1. Introduction: 1 Building 2 Angles
  2. Approach: 1 building 2 angles
  3. Mock Questions

Introduction: 1 Building 2 Angles

Continuing in the series of “Trigonometry –>Height and Distance–> Five types of Questions. 4th type of question is “One buildings and Two angles”.
Such question usually revolve around 2 points on ground, 2 shadows, or flag+building or statue + building type of diagram.
Here are example questions (all of them solved in the video)

  1. From point A on ground, angle of elevation is 30 degree to the top of a building. Moving 20m towards the building, there is point B, with angle 60. Find height of this building
  2. As Sun’s angle of elevation increases from 30 to 60, shadow of a tree decreases by 5m.

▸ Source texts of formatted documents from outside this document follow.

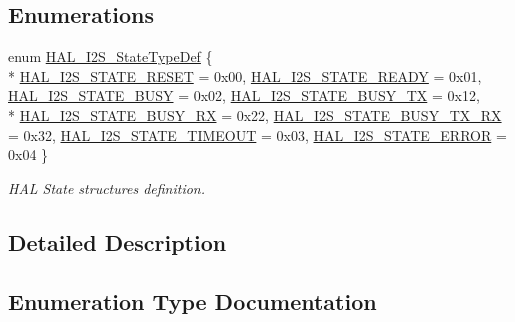 \subsection*{Enumerations}
\begin{DoxyCompactItemize}
\item 
enum \hyperlink{group___i2_s___exported___types_ga2588a0c71baf7cd6d2c1b9b11120bef0}{H\+A\+L\+\_\+\+I2\+S\+\_\+\+State\+Type\+Def} \{ \\*
\hyperlink{group___i2_s___exported___types_gga2588a0c71baf7cd6d2c1b9b11120bef0a2b69279eb021ef38d711edcdc5c95054}{H\+A\+L\+\_\+\+I2\+S\+\_\+\+S\+T\+A\+T\+E\+\_\+\+R\+E\+S\+ET} = 0x00, 
\hyperlink{group___i2_s___exported___types_gga2588a0c71baf7cd6d2c1b9b11120bef0afb3efb92ef3bcfce6f4d34570b31a602}{H\+A\+L\+\_\+\+I2\+S\+\_\+\+S\+T\+A\+T\+E\+\_\+\+R\+E\+A\+DY} = 0x01, 
\hyperlink{group___i2_s___exported___types_gga2588a0c71baf7cd6d2c1b9b11120bef0a0d9faadcd5b6010c6071905345a282e7}{H\+A\+L\+\_\+\+I2\+S\+\_\+\+S\+T\+A\+T\+E\+\_\+\+B\+U\+SY} = 0x02, 
\hyperlink{group___i2_s___exported___types_gga2588a0c71baf7cd6d2c1b9b11120bef0ab8386636ae24469508b8312e7bfbc4b3}{H\+A\+L\+\_\+\+I2\+S\+\_\+\+S\+T\+A\+T\+E\+\_\+\+B\+U\+S\+Y\+\_\+\+TX} = 0x12, 
\\*
\hyperlink{group___i2_s___exported___types_gga2588a0c71baf7cd6d2c1b9b11120bef0a641d635762b2ebb2e8e16917efc13162}{H\+A\+L\+\_\+\+I2\+S\+\_\+\+S\+T\+A\+T\+E\+\_\+\+B\+U\+S\+Y\+\_\+\+RX} = 0x22, 
\hyperlink{group___i2_s___exported___types_gga2588a0c71baf7cd6d2c1b9b11120bef0a4135585ed147654154c0b7be15f3807e}{H\+A\+L\+\_\+\+I2\+S\+\_\+\+S\+T\+A\+T\+E\+\_\+\+B\+U\+S\+Y\+\_\+\+T\+X\+\_\+\+RX} = 0x32, 
\hyperlink{group___i2_s___exported___types_gga2588a0c71baf7cd6d2c1b9b11120bef0a95d3eabfe7ff5d52af473e7fc96f9536}{H\+A\+L\+\_\+\+I2\+S\+\_\+\+S\+T\+A\+T\+E\+\_\+\+T\+I\+M\+E\+O\+UT} = 0x03, 
\hyperlink{group___i2_s___exported___types_gga2588a0c71baf7cd6d2c1b9b11120bef0a011e8568b5b81c7074f2cbfa38b8a2d8}{H\+A\+L\+\_\+\+I2\+S\+\_\+\+S\+T\+A\+T\+E\+\_\+\+E\+R\+R\+OR} = 0x04
 \}\begin{DoxyCompactList}\small\item\em H\+AL State structures definition. \end{DoxyCompactList}
\end{DoxyCompactItemize}


\subsection{Detailed Description}


\subsection{Enumeration Type Documentation}
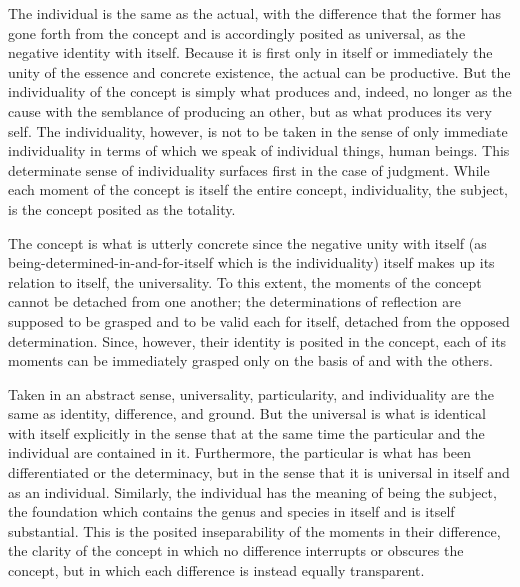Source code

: The individual is the same as the actual,
with the difference that the former has
gone forth from the concept
and is accordingly posited as universal,
as the negative identity with itself.
Because it is first only in itself
or immediately the unity of
the essence and concrete existence,
the actual can be productive.
But the individuality of the concept is
simply what produces and, indeed,
no longer as the cause with
the semblance of producing an other,
but as what produces its very self.
The individuality, however, is
not to be taken in the sense of
only immediate individuality in terms of which
we speak of individual things, human beings.
This determinate sense of individuality
surfaces first in the case of judgment.
While each moment of the concept is
itself the entire concept,
individuality, the subject, is
the concept posited as the totality.

The concept is what is utterly concrete
since the negative unity with itself
(as being-determined-in-and-for-itself which is the individuality)
itself makes up its relation to itself, the universality.
To this extent, the moments of the concept
cannot be detached from one another;
the determinations of reflection are supposed to be grasped
and to be valid each for itself,
detached from the opposed determination.
Since, however, their identity is posited in the concept,
each of its moments can be immediately grasped only
on the basis of and with the others.

Taken in an abstract sense, universality, particularity, and individuality
are the same as identity, difference, and ground.
But the universal is what is identical with itself explicitly
in the sense that at the same time the particular and the individual
are contained in it.
Furthermore, the particular is what has been differentiated or the determinacy,
but in the sense that it is universal in itself and as an individual.
Similarly, the individual has the meaning of being the subject,
the foundation which contains the genus and species in itself
and is itself substantial.
This is the posited inseparability of the moments
in their difference, the clarity of the concept in which
no difference interrupts or obscures the concept,
but in which each difference is instead equally transparent.

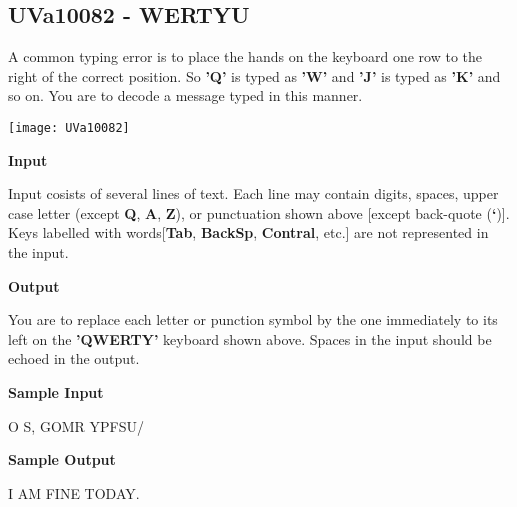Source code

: \graphicspath{{OTHER/Algorithm/image/}}
\subsection{UVa10082 - WERTYU}
A common typing error is to place the hands on the keyboard one row to the right of the correct position. So \textbf{'Q'} is typed as \textbf{'W'} and \textbf{'J'} is typed as \textbf{'K'} and so on. You are to decode a message typed in this manner.

\texttt{[image: UVa10082]}

\begin{flushleft}
{\color{red} \textbf{Input}}
\end{flushleft}
Input cosists of several lines of text. Each line may contain digits, spaces, upper case letter (except \textbf{Q}, \textbf{A}, \textbf{Z}), or punctuation shown above [except back-quote (\textbf{`})]. Keys labelled with words[\textbf{Tab}, \textbf{BackSp}, \textbf{Contral}, etc.] are not represented in the input.

\begin{flushleft}
{\color{red} \textbf{Output}}
\end{flushleft}
You are to replace each letter or punction symbol by the one immediately to its left on the \textbf{'QWERTY'} keyboard shown above. Spaces in the input should be echoed in the output.

\begin{flushleft}
{\color{red} \textbf{Sample Input}}
\end{flushleft}
\begin{flushleft}
O S, GOMR YPFSU/\\
\end{flushleft}

\begin{flushleft}
{\color{red} \textbf{Sample Output}}
\end{flushleft}
\begin{flushleft}
I AM FINE TODAY.
\end{flushleft}

\newpage
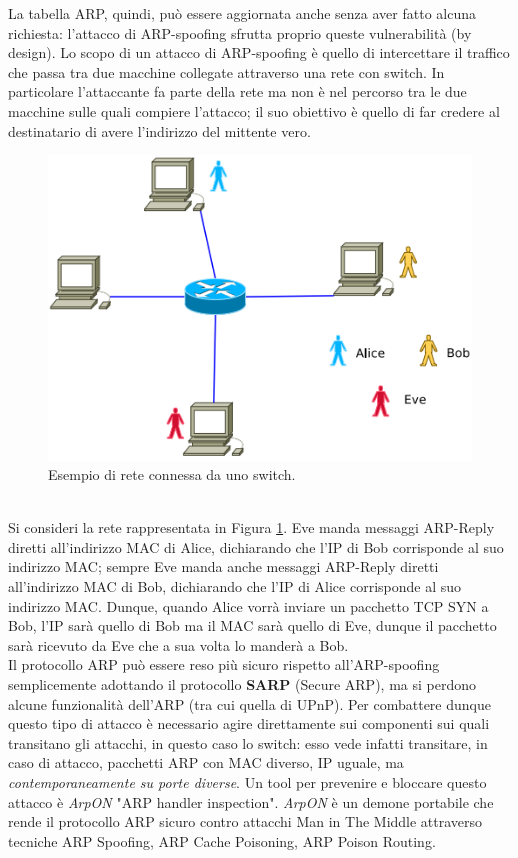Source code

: La tabella ARP, quindi, può essere aggiornata anche senza aver fatto alcuna richiesta: l'attacco di ARP-spoofing sfrutta proprio queste vulnerabilità (by design). Lo scopo di un attacco di ARP-spoofing è quello di intercettare il traffico che passa tra due macchine collegate attraverso una rete con switch. In particolare l'attaccante fa parte della rete ma non è nel percorso tra le due macchine sulle quali compiere l'attacco; il suo obiettivo è quello di far credere al destinatario di avere l'indirizzo del mittente vero.
\begin{figure}[htbp]
	\centering
	\includegraphics[scale = 0.5]{images/ARP-spoofing}
	\caption{Esempio di rete connessa da uno switch.}
	\label{img:ARP-spoofing}
\end{figure}\\
Si consideri la rete rappresentata in Figura \ref{img:ARP-spoofing}. Eve manda messaggi ARP-Reply diretti all'indirizzo MAC di Alice, dichiarando che l'IP di Bob corrisponde al suo indirizzo MAC; sempre Eve manda anche messaggi ARP-Reply diretti all'indirizzo MAC di Bob, dichiarando che l'IP di Alice corrisponde al suo indirizzo MAC. Dunque, quando Alice vorrà inviare un pacchetto TCP SYN a Bob, l'IP sarà quello di Bob ma il MAC sarà quello di Eve, dunque il pacchetto sarà ricevuto da Eve che a sua volta lo manderà a Bob.\\
Il protocollo ARP può essere reso più sicuro rispetto all'ARP-spoofing semplicemente adottando il protocollo \textbf{SARP} (Secure ARP), ma si perdono alcune funzionalità dell'ARP (tra cui quella di UPnP). Per combattere dunque questo tipo di attacco è necessario agire direttamente sui componenti sui quali transitano gli attacchi, in questo caso lo switch: esso vede infatti transitare, in caso di attacco, pacchetti ARP con MAC diverso, IP uguale, ma \textit{contemporaneamente su porte diverse}. Un tool per prevenire e bloccare questo attacco è \textit{ArpON} "ARP handler inspection". \textit{ArpON} è un demone portabile che rende il protocollo ARP sicuro contro attacchi Man in The Middle attraverso tecniche ARP Spoofing, ARP Cache Poisoning, ARP Poison Routing. 

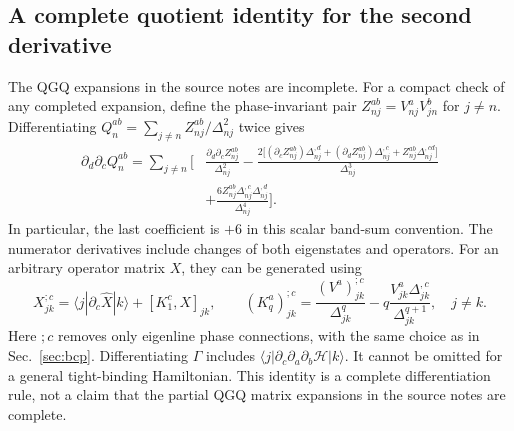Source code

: \documentclass[prx,amsmath,amssymb,superscriptaddress,longbibliography]{revtex4-2}
\begin{document}
\subsection{A complete quotient identity for the second derivative}
The QGQ expansions in the source notes are incomplete.
For a compact check of any completed expansion, define the phase-invariant pair
$Z_{nj}^{ab}=V_{nj}^aV_{jn}^b$ for $j\ne n$.
Differentiating $Q_n^{ab}=\sum_{j\ne n}Z_{nj}^{ab}/\Delta_{nj}^2$ twice gives
\begin{align}
 \partial_d\partial_c Q_n^{ab}=\sum_{j\ne n}\bigg[
 &\frac{\partial_d\partial_c Z_{nj}^{ab}}{\Delta_{nj}^2}
 -\frac{2\big[(\partial_c Z_{nj}^{ab})\Delta_{nj}^{,d}
              +(\partial_d Z_{nj}^{ab})\Delta_{nj}^{,c}
              +Z_{nj}^{ab}\Delta_{nj}^{,cd}\big]}{\Delta_{nj}^3}
 \nonumber\\
 &+\frac{6Z_{nj}^{ab}\Delta_{nj}^{,c}\Delta_{nj}^{,d}}{\Delta_{nj}^4}\bigg].
 \label{eq:qgq-quotient}
\end{align}
In particular, the last coefficient is $+6$ in this scalar band-sum convention.
The numerator derivatives include changes of both eigenstates and operators.
For an arbitrary operator matrix $X$, they can be generated using
\begin{equation}
 X_{jk}^{;c}=\langle j|\partial_c\hat X|k\rangle+[K_1^c,X]_{jk},\qquad
 (K_q^a)_{jk}^{;c}=\frac{(V^a)_{jk}^{;c}}{\Delta_{jk}^q}
 -q\frac{V_{jk}^a\Delta_{jk}^{,c}}{\Delta_{jk}^{q+1}},\quad j\ne k.
 \label{eq:qgd-recursion}
\end{equation}
Here $;c$ removes only eigenline phase connections, with the same choice as in
Sec.~\ref{sec:bcp}. Differentiating $\Gamma$ includes
$\langle j|\partial_c\partial_a\partial_b\mathcal H|k\rangle$.
It cannot be omitted for a general tight-binding Hamiltonian.
This identity is a complete differentiation rule, not a claim that the
partial QGQ matrix expansions in the source notes are complete.
\end{document}
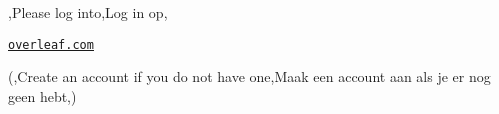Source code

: \begin{frame}
	\titlepage
	\centering

	{\Large \lang,Please log into,Log in op,}

	\vspace{10pt}
	\href{https://www.overleaf.com}{\huge\ul{\texttt{overleaf.com}}}

	\vspace{10pt}
	{\small (\lang,Create an account if you do not have one,Maak een account aan als je er nog geen hebt,)}
\end{frame}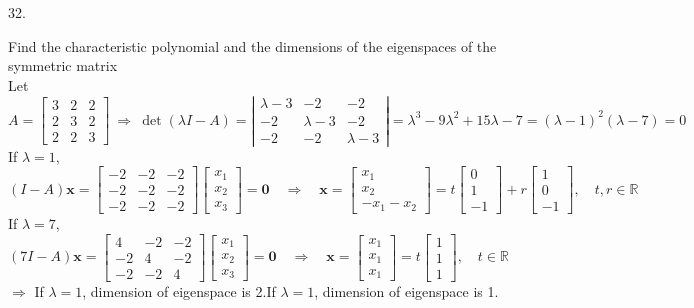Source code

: \documentclass[12pt]{book}
\begin{document}
\begin{CJK}{UTF8}{bsmi}
32. \begin{minipage}[t]{\dimexpr\linewidth}
Find the characteristic polynomial and the dimensions of the eigenspaces of the symmetric matrix \\
Let $A=\begin{bmatrix}
3 & 2 & 2 \\
2 & 3 & 2 \\
2 & 2 & 3
\end{bmatrix}\ \Rightarrow\ \det(\lambda I-A)=\left|\begin{matrix}
\lambda-3 & -2 & -2 \\
-2 & \lambda-3 & -2 \\
-2 & -2 & \lambda-3
\end{matrix}\right|=\lambda^3-9\lambda^2+15\lambda-7=(\lambda-1)^2(\lambda-7)=0$ \\
If $\lambda=1$, $(I-A)\textbf{x}=\begin{bmatrix}
-2 & -2 & -2 \\
-2 & -2 & -2 \\
-2 & -2 & -2
\end{bmatrix}\begin{bmatrix}
x_1 \\ x_2 \\ x_3
\end{bmatrix}=\textbf{0}\quad\Rightarrow\quad\textbf{x}=\begin{bmatrix}
x_1 \\ x_2 \\ -x_1-x_2
\end{bmatrix}=t\begin{bmatrix}
0 \\ 1 \\ -1
\end{bmatrix}+r\begin{bmatrix}
1 \\ 0 \\ -1
\end{bmatrix},\quad t,r\in\mathbb{R}$ \\
If $\lambda=7$, $(7I-A)\textbf{x}=\begin{bmatrix}
 4 & -2 & -2 \\
-2 &  4 & -2 \\
-2 & -2 &  4
\end{bmatrix}\begin{bmatrix}
x_1 \\ x_2 \\ x_3
\end{bmatrix}=\textbf{0}\quad\Rightarrow\quad\textbf{x}=\begin{bmatrix}
x_1 \\ x_1 \\ x_1
\end{bmatrix}=t\begin{bmatrix}
1 \\ 1 \\ 1
\end{bmatrix},\quad t\in\mathbb{R}$ \\
$\Rightarrow$ If $\lambda=1$, dimension of eigenspace is 2.\qquad If $\lambda=1$, dimension of eigenspace is 1.
\end{minipage} \\


\end{CJK}
\end{document}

Find height of this tree.
  3. Height of a building is “h”. From a ground-point, the angle of elevation of the top of this building is “A”. On moving h/2 distance towards the building, angle becomes “B”. Find value of cotA-cotB. (SSC-CGL 2012)

Trigonometry type 3

Approach: 1 building 2 angles

  1. Since two angles are given, you make two equations of TAN using Topi-triangle shortcutTM.
  2. First equation will give you a value (either height or distance). You plug that into second equation and you’ll get the answer.
  3. Check the following video to see how ^this approach exactly works. And after watching the video, solve the mock questions given at the bottom of this article.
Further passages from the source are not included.